Reflections and Insights

This solution was developed through a mix of intuition, iteration, and experimentation rather than strict theoretical guarantees. Many design choices came from testing different feature combinations and observing what seemed to capture changes more effectively. While I don’t have formal statistical evidence for each component, the following are some practical insights I gathered along the way:

  • Using multiple time segments felt useful for covering different types of breaks — whether abrupt or gradual — since each region highlights a different aspect of the signal.
  • Taking ratios between “before” and “after” features seemed to stabilize the model across scales and domains, making the features more comparable across series.
  • Combining diverse types of features — from statistical summaries to entropy and trend measures — gave the model more flexibility to detect various break patterns.
  • CatBoost worked reliably without much preprocessing and handled mixed feature relationships well, which made it a solid final choice.

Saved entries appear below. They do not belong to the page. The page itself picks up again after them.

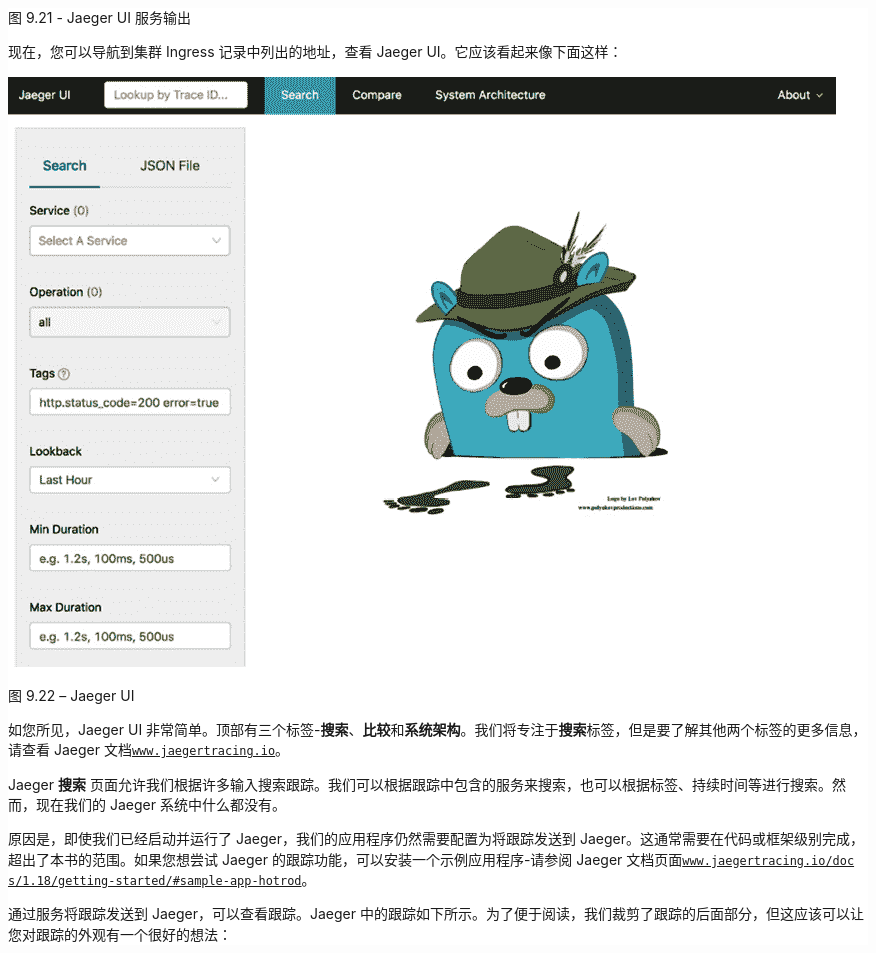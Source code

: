 图 9.21 - Jaeger UI 服务输出

现在，您可以导航到集群 Ingress 记录中列出的地址，查看 Jaeger UI。它应该看起来像下面这样：

![图 9.22 – Jaeger UI](img/B14790_09_022_new.jpg)

图 9.22 – Jaeger UI

如您所见，Jaeger UI 非常简单。顶部有三个标签-**搜索**、**比较**和**系统架构**。我们将专注于**搜索**标签，但是要了解其他两个标签的更多信息，请查看 Jaeger 文档[`www.jaegertracing.io`](https://www.jaegertracing.io)。

Jaeger **搜索** 页面允许我们根据许多输入搜索跟踪。我们可以根据跟踪中包含的服务来搜索，也可以根据标签、持续时间等进行搜索。然而，现在我们的 Jaeger 系统中什么都没有。

原因是，即使我们已经启动并运行了 Jaeger，我们的应用程序仍然需要配置为将跟踪发送到 Jaeger。这通常需要在代码或框架级别完成，超出了本书的范围。如果您想尝试 Jaeger 的跟踪功能，可以安装一个示例应用程序-请参阅 Jaeger 文档页面[`www.jaegertracing.io/docs/1.18/getting-started/#sample-app-hotrod`](https://www.jaegertracing.io/docs/1.18/getting-started/#sample-app-hotrod)。

通过服务将跟踪发送到 Jaeger，可以查看跟踪。Jaeger 中的跟踪如下所示。为了便于阅读，我们裁剪了跟踪的后面部分，但这应该可以让您对跟踪的外观有一个很好的想法：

Overall, the final setup is the result of many small iterations rather than a single theoretical insight — guided more by curiosity and empirical tuning than by formal proofs.

Experiments and Iterations

This section summarizes several experimental setups I tested while refining the feature extraction and windowing strategies. Each variation aimed to better capture the most informative break patterns between the “before” and “after” periods.

  • Fixed Window Splits: The data was split into exact proportions of the segment length:before_win = before[-int(0.1 * len(after)):]
    after_win = after[:int(0.1 * len(after))]
    This process was repeated for window sizes of 0.1, 0.3, and 0.6.
  • Adaptive Informative Windows: Iterative tests were run for split ratios from 0.1 to 0.9 (step 0.1) to identify the most predictive region. The best performance came from:before_win = int(0.1 * len(before))
    after_win = int(0.6 * len(after))
    This setup reached a ROC AUC of 85–87%, though features like full_series_index_of_dispersion still ranked highly in importance.
  • Half-Segment Feature Interactions: The “before” segment was further split into halves:before_start = before[:len(before)//2]
    before_end = before[len(before)//2:]
    Features were extracted from before_start, before_end, and after, then combined through multiple interaction forms:interaction1 = after_features / before_start_features
    interaction2 = after_features / before_end_features
    interaction = interaction1 * interaction2
  • Signal Transformations: Applied advanced transformations to enhance sensitivity:
    • Hilbert Transform
    • Teager-Kaiser Energy Operator
    • Moving Average
    • Moving Energy Average

More experimental results will be added later as I continue refining and documenting the work.